Il discorso politico in Spagna si è pericolosamente spostato a destra. Le nuove elezioni che si svolgeranno domenica non saranno la ripetizione di quelle di sei mesi fa: la destra è sempre più forte, con Vox dato pericolosamente in rimonta, il Pp in ripresa sotto la leadership di Pablo Casado, un partito che sei mesi fa aveva ottenuto i peggiori risultati della sua storia. Ma a fronte di una caduta libera – secondo tutti i sondaggi – di Ciudadanos, vittima dei suoi toni sempre sopra le righe, della sua ossessione sul tema catalano, e della sua politica ondivaga, il problema sarà ancora una volta a sinistra. Il partito socialista è ormai saldamente ancorato a una piattaforma molto più conservatrice.

Se sei mesi fa era chiaro il patto di non aggressione mutua fra Unidas Podemos e Psoe, stavolta il presidente Sánchez in tutti i dibattiti si sforza di mettere in evidenza le differenze con i viola, così tentando di giustificare di fronte ai suoi elettori la decisione di riportare il paese a nuove elezioni per non aver voluto accettare la coalizione rosso-viola. Il problema, però, non è solo la dubbia strategia di andare alla guerra a sinistra scelta da Sánchez, con l’implausibile scusa di chiedere il voto per poter governare da solo senza dipendere da nessuno (ormai una chimera in Spagna). Il vero problema è che i socialisti non fanno più neppure finta di chiedere il voto su una piattaforma di sinistra, il che renderà l’alleanza con Podemos assai più difficile.

Qualche giorno fa è scoppiata la polemica perché i socialisti avevano fatto scomparire dal programma elettorale il riferimento alla Spagna plurinazionale, a parole un punto fermo nei programmi del partito da anni. Poi avevano fatto marcia indietro con la scusa che era solo una versione preliminare del programma.

Ma la situazione non è migliorata: ormai i toni sono assolutamente allineati alla destra, propongono di fare una legge per castigare chi fa un referendum, hanno approvato per decreto un provvedimento che può tagliare internet «per ragioni di ordine pubblico», addirittura lunedì Sánchez ha promesso che farà riportare Puigdemont in Spagna per sottometterlo a un processo. Ora, tecnicamente l’ex president catalano non è un «profugo della giustizia», dato che si è sempre messo a disposizione delle autorità giuridiche del paese in cui risiede, il Belgio, che ha respinto un ordine di cattura europeo (un secondo era stato annullato dagli stessi magistrati spagnoli per timore che i colleghi belgi non credessero alla fantasiosa ricostruzione di un ipotetico «colpo di stato») e deve decidere su un terzo. La questione è che persino i magistrati spagnoli, tipicamente non certo su posizioni progressiste, hanno alzato la voce difendendo l’autonomia del potere giudiziario, anche quella dei pubblici ministeri, che invece Sánchez ha spiegato dipendere dall’esecutivo (così ha giustificato la sua incredibile promessa elettorale).
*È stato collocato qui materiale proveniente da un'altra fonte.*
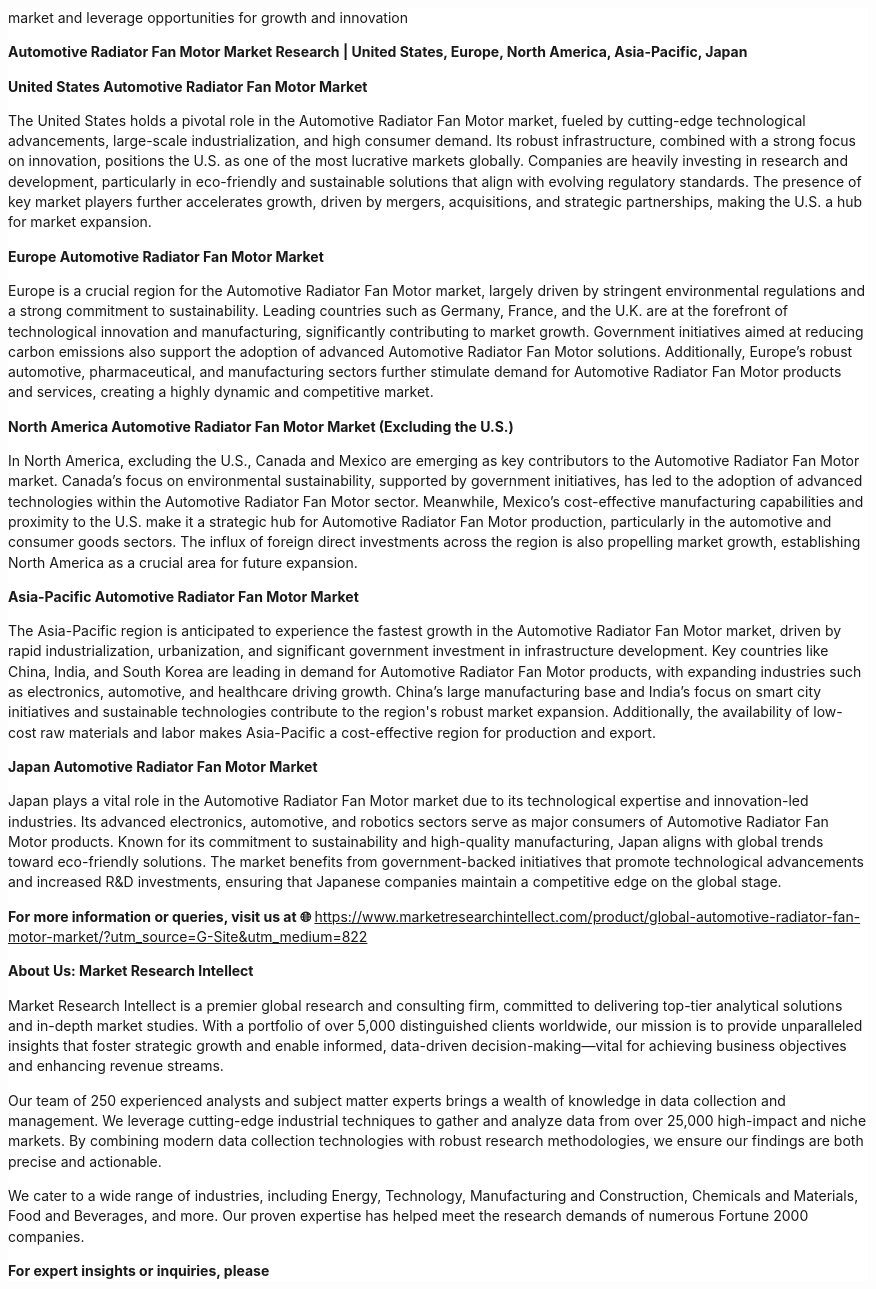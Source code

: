 market and leverage opportunities for growth and innovation</span></p></div><div class="article-main__content" data-test-id="publishing-text-block"><p><strong>Automotive Radiator Fan Motor Market Research | United States, Europe, North America, Asia-Pacific, Japan</strong></p><p><strong>United States&nbsp;Automotive Radiator Fan Motor Market</strong></p><p>The United States holds a pivotal role in the Automotive Radiator Fan Motor market, fueled by cutting-edge technological advancements, large-scale industrialization, and high consumer demand. Its robust infrastructure, combined with a strong focus on innovation, positions the U.S. as one of the most lucrative markets globally. Companies are heavily investing in research and development, particularly in eco-friendly and sustainable solutions that align with evolving regulatory standards. The presence of key market players further accelerates growth, driven by mergers, acquisitions, and strategic partnerships, making the U.S. a hub for market expansion.</p><p><strong>Europe&nbsp;Automotive Radiator Fan Motor Market&nbsp;</strong></p><p>Europe is a crucial region for the Automotive Radiator Fan Motor market, largely driven by stringent environmental regulations and a strong commitment to sustainability. Leading countries such as Germany, France, and the U.K. are at the forefront of technological innovation and manufacturing, significantly contributing to market growth. Government initiatives aimed at reducing carbon emissions also support the adoption of advanced Automotive Radiator Fan Motor solutions. Additionally, Europe&rsquo;s robust automotive, pharmaceutical, and manufacturing sectors further stimulate demand for Automotive Radiator Fan Motor products and services, creating a highly dynamic and competitive market.</p><p><strong>North America Automotive Radiator Fan Motor Market (Excluding the U.S.)</strong></p><p>In North America, excluding the U.S., Canada and Mexico are emerging as key contributors to the Automotive Radiator Fan Motor market. Canada&rsquo;s focus on environmental sustainability, supported by government initiatives, has led to the adoption of advanced technologies within the Automotive Radiator Fan Motor sector. Meanwhile, Mexico&rsquo;s cost-effective manufacturing capabilities and proximity to the U.S. make it a strategic hub for Automotive Radiator Fan Motor production, particularly in the automotive and consumer goods sectors. The influx of foreign direct investments across the region is also propelling market growth, establishing North America as a crucial area for future expansion.</p><p><strong>Asia-Pacific&nbsp;Automotive Radiator Fan Motor Market&nbsp;</strong></p><p>The Asia-Pacific region is anticipated to experience the fastest growth in the Automotive Radiator Fan Motor market, driven by rapid industrialization, urbanization, and significant government investment in infrastructure development. Key countries like China, India, and South Korea are leading in demand for Automotive Radiator Fan Motor products, with expanding industries such as electronics, automotive, and healthcare driving growth. China&rsquo;s large manufacturing base and India&rsquo;s focus on smart city initiatives and sustainable technologies contribute to the region's robust market expansion. Additionally, the availability of low-cost raw materials and labor makes Asia-Pacific a cost-effective region for production and export.</p><p><strong>Japan&nbsp;Automotive Radiator Fan Motor Market&nbsp;</strong></p><p>Japan plays a vital role in the Automotive Radiator Fan Motor market due to its technological expertise and innovation-led industries. Its advanced electronics, automotive, and robotics sectors serve as major consumers of Automotive Radiator Fan Motor products. Known for its commitment to sustainability and high-quality manufacturing, Japan aligns with global trends toward eco-friendly solutions. The market benefits from government-backed initiatives that promote technological advancements and increased R&amp;D investments, ensuring that Japanese companies maintain a competitive edge on the global stage.</p></div><div class="article-main__content" data-test-id="publishing-text-block"><p><strong>For more information or queries, visit us at 🌐&nbsp;</strong><a href="https://www.marketresearchintellect.com/product/global-automotive-radiator-fan-motor-market/?utm_source=G-Site&utm_medium=822">https://www.marketresearchintellect.com/product/global-automotive-radiator-fan-motor-market/?utm_source=G-Site&utm_medium=822</a></p><p><strong>About Us: Market Research Intellect</strong></p></div><div class="article-main__content" data-test-id="publishing-text-block"><div class="article-main__content" data-test-id="publishing-text-block"><p>Market Research Intellect is a premier global research and consulting firm, committed to delivering top-tier analytical solutions and in-depth market studies. With a portfolio of over 5,000 distinguished clients worldwide, our mission is to provide unparalleled insights that foster strategic growth and enable informed, data-driven decision-making&mdash;vital for achieving business objectives and enhancing revenue streams.</p><p>Our team of 250 experienced analysts and subject matter experts brings a wealth of knowledge in data collection and management. We leverage cutting-edge industrial techniques to gather and analyze data from over 25,000 high-impact and niche markets. By combining modern data collection technologies with robust research methodologies, we ensure our findings are both precise and actionable.</p><p>We cater to a wide range of industries, including Energy, Technology, Manufacturing and Construction, Chemicals and Materials, Food and Beverages, and more. Our proven expertise has helped meet the research demands of numerous Fortune 2000 companies.</p><p><strong>For expert insights or inquiries, please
Ma la cosa davvero più preoccupante è che ormai Vox, per legge, non può essere escluso dai dibattiti elettorali, e vari suoi esponenti partecipano nei numerosi programmi dedicati al voto, difendendo senza mezze misure e con una buona dose di approssimazioni grossolane e bugie sfacciate posizioni apertamente fasciste. Che poi inseriscono nei video elettorali (un paio sono stati denunciati per crimini d’odio). Uno dei temi che gli esponenti di Vox hanno sdoganato è quello della giustificazione alla xenofobia.

Con la scusa di essere contrari all’immigrazione illegale, nelle ultime settimane attaccano senza pietà i cosiddetti mena, i minori non accompagnati, cioè bambini e bambine che si trovano in Spagna senza famiglia, in centri d’accoglienza specifici, assieme a tutti gli altri minori tutelati dal sistema di protezione ufficiale. Ovviamente, sono centri per accompagnare tutti questi sfortunati giovani soli. Ma con la scusa di qualche sporadico caso di piccole delinquenze, Vox ha lanciato una guerra senza quartiere contro i bambini immigrati.

Ebbene, di fronte a questa e altre barbarità, in diretta televisiva e in orari di massima audience, gli altri partiti tacciono. Per non dargli protagonismo, per non entrare in acque pantanose. Ma il risultato è che ora anche in Spagna il discorso delle destre più reazionarie è entrato ad avvelenare il discorso politico. E purtroppo ci rimarrà.